### What this task involves
The reply should contain every entry below exactly as written, with no images.

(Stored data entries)
★ ★ ★ ★ ★

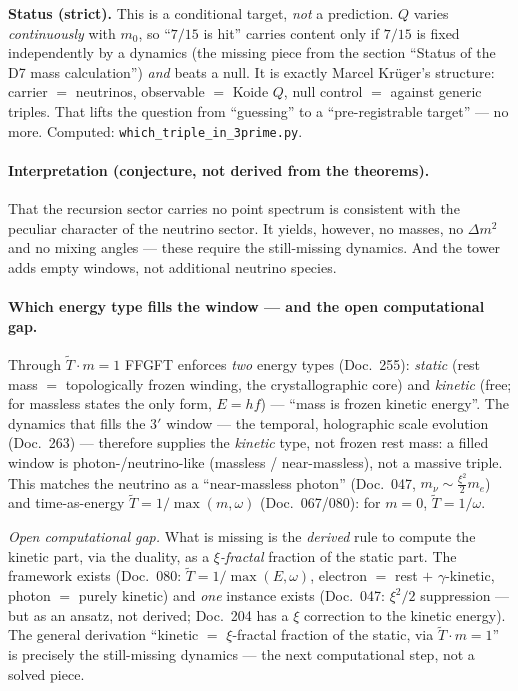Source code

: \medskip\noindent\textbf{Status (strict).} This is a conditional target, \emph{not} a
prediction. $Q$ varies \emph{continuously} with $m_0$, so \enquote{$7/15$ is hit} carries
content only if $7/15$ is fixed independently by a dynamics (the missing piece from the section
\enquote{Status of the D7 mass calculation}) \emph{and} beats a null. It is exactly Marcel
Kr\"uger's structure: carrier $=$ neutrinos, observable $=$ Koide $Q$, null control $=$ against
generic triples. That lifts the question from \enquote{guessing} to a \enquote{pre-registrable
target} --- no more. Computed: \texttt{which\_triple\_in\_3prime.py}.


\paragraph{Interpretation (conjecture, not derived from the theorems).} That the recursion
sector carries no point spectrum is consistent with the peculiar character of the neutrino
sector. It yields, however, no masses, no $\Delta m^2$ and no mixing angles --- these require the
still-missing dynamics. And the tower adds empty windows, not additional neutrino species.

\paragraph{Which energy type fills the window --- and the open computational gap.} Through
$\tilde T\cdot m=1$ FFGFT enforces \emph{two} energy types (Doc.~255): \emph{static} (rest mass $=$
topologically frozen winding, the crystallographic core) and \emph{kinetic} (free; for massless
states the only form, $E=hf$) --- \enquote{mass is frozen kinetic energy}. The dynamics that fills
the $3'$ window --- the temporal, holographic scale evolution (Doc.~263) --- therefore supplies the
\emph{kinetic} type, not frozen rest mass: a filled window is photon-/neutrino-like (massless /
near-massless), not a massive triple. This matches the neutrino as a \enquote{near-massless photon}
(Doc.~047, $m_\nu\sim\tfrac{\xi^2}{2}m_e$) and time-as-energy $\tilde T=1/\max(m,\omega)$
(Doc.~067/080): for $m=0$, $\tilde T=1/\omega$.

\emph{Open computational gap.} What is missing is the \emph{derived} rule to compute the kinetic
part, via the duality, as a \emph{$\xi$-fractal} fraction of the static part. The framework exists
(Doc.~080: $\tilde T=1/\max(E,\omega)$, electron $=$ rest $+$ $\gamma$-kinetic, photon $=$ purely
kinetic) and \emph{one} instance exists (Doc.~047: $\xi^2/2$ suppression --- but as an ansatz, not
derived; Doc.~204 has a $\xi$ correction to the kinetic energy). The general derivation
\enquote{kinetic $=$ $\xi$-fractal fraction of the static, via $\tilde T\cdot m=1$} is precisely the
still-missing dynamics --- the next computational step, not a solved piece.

★ ★ ★ ★ ★

### Response area
Source code

: \medskip\noindent\textbf{Status (strict).} This is a conditional target, \emph{not} a
prediction. $Q$ varies \emph{continuously} with $m_0$, so \enquote{$7/15$ is hit} carries
content only if $7/15$ is fixed independently by a dynamics (the missing piece from the section
\enquote{Status of the D7 mass calculation}) \emph{and} beats a null. It is exactly Marcel
Kr\"uger's structure: carrier $=$ neutrinos, observable $=$ Koide $Q$, null control $=$ against
generic triples. That lifts the question from \enquote{guessing} to a \enquote{pre-registrable
target} --- no more. Computed: \texttt{which\_triple\_in\_3prime.py}.


\paragraph{Interpretation (conjecture, not derived from the theorems).} That the recursion
sector carries no point spectrum is consistent with the peculiar character of the neutrino
sector. It yields, however, no masses, no $\Delta m^2$ and no mixing angles --- these require the
still-missing dynamics. And the tower adds empty windows, not additional neutrino species.

\paragraph{Which energy type fills the window --- and the open computational gap.} Through
$\tilde T\cdot m=1$ FFGFT enforces \emph{two} energy types (Doc.~255): \emph{static} (rest mass $=$
topologically frozen winding, the crystallographic core) and \emph{kinetic} (free; for massless
states the only form, $E=hf$) --- \enquote{mass is frozen kinetic energy}. The dynamics that fills
the $3'$ window --- the temporal, holographic scale evolution (Doc.~263) --- therefore supplies the
\emph{kinetic} type, not frozen rest mass: a filled window is photon-/neutrino-like (massless /
near-massless), not a massive triple. This matches the neutrino as a \enquote{near-massless photon}
(Doc.~047, $m_\nu\sim\tfrac{\xi^2}{2}m_e$) and time-as-energy $\tilde T=1/\max(m,\omega)$
(Doc.~067/080): for $m=0$, $\tilde T=1/\omega$.

\emph{Open computational gap.} What is missing is the \emph{derived} rule to compute the kinetic
part, via the duality, as a \emph{$\xi$-fractal} fraction of the static part. The framework exists
(Doc.~080: $\tilde T=1/\max(E,\omega)$, electron $=$ rest $+$ $\gamma$-kinetic, photon $=$ purely
kinetic) and \emph{one} instance exists (Doc.~047: $\xi^2/2$ suppression --- but as an ansatz, not
derived; Doc.~204 has a $\xi$ correction to the kinetic energy). The general derivation
\enquote{kinetic $=$ $\xi$-fractal fraction of the static, via $\tilde T\cdot m=1$} is precisely the
still-missing dynamics --- the next computational step, not a solved piece.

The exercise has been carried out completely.